Plusieurs espèces pourraient souffrir de l’exploitation d’hydrocarbures dans le golfe du Saint-Laurent.
Photo : source: GREMM
Alexandre Shields - La firme d'ingénierie qui réalise l'étude scientifique commandée par Québec pour évaluer les risques liés à l'exploitation d'hydrocarbures dans le golfe du Saint-Laurent a acquis, il y a quatre mois, une entreprise albertaine spécialisée dans la conception et la gestion d'installations pétrolières et gazières, selon ce qu'a appris Le Devoir. Une situation qui n'inquiète pas le ministère des Ressources naturelles et de la Faune.
C'est la firme d'ingénierie Genivar qui a obtenu le contrat pour la réalisation de la deuxième évaluation environnementale stratégique (EES) lancée par le gouvernement Charest pour le Saint-Laurent. Celle-ci couvre les bassins de la baie des Chaleurs, d'Anticosti et de Madeleine, soit plus de 110 000 km2.
Toute la portion québécoise du golfe du Saint-Laurent, dont le fameux gisement pétrolier et gazier de la structure Old Harry, fait partie du territoire étudié dans le cadre de cette EES.
Cette seconde évaluation est beaucoup plus complexe que la première EES, qui portait sur l'estuaire du Saint-Laurent et dont les conclusions ont forcé la ministre Nathalie Normandeau à interdire toute exploitation des hydrocarbures dans ce secteur. Le territoire concerné est beaucoup plus vaste et les écosystèmes sont encore plus diversifiés et plus complexes. Sans compter qu'une éventuelle exploitation pétrolière pourrait avoir des impacts majeurs sur l'industrie de la pêche et affecter cinq provinces. Québec compte donc sur cet examen scientifique pour se donner une marche à suivre pour la suite des choses, même s'il est déjà acquis que l'industrie de l'énergie fossile pourra se développer en milieu marin.
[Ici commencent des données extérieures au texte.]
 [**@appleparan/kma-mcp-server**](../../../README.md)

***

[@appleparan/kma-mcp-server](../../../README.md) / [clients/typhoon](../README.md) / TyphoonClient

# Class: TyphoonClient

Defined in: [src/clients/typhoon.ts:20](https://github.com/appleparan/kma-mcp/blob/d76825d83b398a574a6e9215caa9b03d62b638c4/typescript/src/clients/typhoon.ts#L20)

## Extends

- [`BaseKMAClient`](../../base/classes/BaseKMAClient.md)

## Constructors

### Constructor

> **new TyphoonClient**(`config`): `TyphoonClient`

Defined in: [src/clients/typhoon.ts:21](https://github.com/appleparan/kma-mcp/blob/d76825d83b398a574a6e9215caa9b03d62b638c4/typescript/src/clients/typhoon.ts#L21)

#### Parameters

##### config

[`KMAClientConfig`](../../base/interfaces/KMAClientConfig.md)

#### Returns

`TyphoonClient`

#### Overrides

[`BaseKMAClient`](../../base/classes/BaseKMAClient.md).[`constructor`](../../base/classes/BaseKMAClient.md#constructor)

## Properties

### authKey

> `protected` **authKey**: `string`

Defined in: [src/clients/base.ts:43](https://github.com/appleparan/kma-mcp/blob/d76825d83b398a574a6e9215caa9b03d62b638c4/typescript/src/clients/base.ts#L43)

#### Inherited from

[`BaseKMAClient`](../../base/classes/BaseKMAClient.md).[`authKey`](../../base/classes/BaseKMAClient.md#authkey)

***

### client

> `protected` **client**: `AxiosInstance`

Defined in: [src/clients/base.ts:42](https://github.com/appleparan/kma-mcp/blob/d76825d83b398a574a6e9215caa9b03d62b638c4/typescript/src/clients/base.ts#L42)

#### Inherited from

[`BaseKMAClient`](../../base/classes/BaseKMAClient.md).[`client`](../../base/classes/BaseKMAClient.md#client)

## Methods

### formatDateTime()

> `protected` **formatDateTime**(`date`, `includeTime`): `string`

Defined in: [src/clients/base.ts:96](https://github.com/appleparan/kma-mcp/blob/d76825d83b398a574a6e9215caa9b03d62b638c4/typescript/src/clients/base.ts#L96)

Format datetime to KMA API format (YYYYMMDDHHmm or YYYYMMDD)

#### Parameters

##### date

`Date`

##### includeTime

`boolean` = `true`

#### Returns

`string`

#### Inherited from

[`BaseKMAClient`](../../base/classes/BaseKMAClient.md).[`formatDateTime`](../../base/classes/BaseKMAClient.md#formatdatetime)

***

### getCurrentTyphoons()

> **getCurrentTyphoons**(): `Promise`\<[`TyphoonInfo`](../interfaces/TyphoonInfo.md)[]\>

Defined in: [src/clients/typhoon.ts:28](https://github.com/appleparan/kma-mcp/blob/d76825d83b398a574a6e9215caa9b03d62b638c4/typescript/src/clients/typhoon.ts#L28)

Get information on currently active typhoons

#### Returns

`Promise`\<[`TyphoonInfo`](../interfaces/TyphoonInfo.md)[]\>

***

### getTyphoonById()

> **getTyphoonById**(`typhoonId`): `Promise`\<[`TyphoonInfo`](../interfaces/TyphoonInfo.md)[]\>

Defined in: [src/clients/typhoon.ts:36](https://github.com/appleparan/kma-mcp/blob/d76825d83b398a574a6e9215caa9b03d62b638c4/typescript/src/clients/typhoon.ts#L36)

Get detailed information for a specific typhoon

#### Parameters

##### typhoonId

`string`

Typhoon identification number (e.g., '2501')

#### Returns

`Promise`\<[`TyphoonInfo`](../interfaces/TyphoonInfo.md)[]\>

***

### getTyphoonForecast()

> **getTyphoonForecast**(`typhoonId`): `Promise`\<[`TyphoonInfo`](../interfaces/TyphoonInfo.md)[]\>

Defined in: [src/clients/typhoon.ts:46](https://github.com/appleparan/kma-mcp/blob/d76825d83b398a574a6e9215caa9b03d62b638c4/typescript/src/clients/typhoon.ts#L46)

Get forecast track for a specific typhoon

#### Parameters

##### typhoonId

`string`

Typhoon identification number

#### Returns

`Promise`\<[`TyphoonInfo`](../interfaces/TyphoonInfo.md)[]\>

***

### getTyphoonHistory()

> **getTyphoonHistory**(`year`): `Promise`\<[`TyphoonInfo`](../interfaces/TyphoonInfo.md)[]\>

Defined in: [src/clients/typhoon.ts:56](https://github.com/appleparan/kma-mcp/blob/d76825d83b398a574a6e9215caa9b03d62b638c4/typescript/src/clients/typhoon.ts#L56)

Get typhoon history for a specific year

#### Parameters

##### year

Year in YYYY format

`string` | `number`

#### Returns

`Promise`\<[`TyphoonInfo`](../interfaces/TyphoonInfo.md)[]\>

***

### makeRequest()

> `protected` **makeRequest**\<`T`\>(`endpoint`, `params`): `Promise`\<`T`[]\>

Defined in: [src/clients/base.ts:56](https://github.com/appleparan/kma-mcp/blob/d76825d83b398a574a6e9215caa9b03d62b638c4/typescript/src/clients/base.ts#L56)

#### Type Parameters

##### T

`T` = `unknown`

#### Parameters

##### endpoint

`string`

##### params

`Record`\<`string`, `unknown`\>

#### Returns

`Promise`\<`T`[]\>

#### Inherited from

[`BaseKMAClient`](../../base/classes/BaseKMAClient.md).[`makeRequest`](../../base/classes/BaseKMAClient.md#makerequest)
Genivar a obtenu le contrat en 2009 — à la suite d'un appel d'offres public — et a entrepris l'étude au cours de l'hiver 2010. En décembre dernier, la firme a mis la main sur l'entreprise Tundra Engineering Associates, de Calgary. Cette société compte 150 employés et «oeuvre dans le secteur des installations de gaz naturel et de pétrole brut». Elle offre «des services de conception détaillée et de gestion de projets pour la réalisation d'ouvrages tels que pipelines et réseaux de collecte, stations de compression, installations pétrolières et gazières, usines de traitement de gaz naturel et systèmes de télémétrie», selon ce qu'on pouvait lire dans le communiqué émis le 8 décembre dernier par Genivar. «Tundra fournit un éventail complet de services dans le cadre de nouveaux projets et de projets existants; allant des études de faisabilité et d'obtention de permis, au design final, à l'approvisionnement, à la gestion de projets et à la surveillance des travaux», ajoutait-on.
«Il s'agit d'une acquisition importante et stratégique pour le secteur industriel de Genivar, insistait pour sa part Pierre Shoiry, président et chef de la direction de Fonds de revenu Genivar, dans le même communiqué. L'acquisition de Tundra positionne Genivar au sein de l'industrie pétrolière et gazière, notamment par la réalisation en amont de projets d'infrastructures. Au cours des 16 dernières années, Tundra s'est forgé une excellente réputation dans ce secteur, et l'équipe de gestion en place continuera à diriger et à faire croître ces activités au sein de Genivar. Nous sommes d'avis que l'exploitation pétrolière et gazière, qu'elle se fasse selon des méthodes conventionnelles ou non, connaîtra une croissance soutenue au cours des dix prochaines années.»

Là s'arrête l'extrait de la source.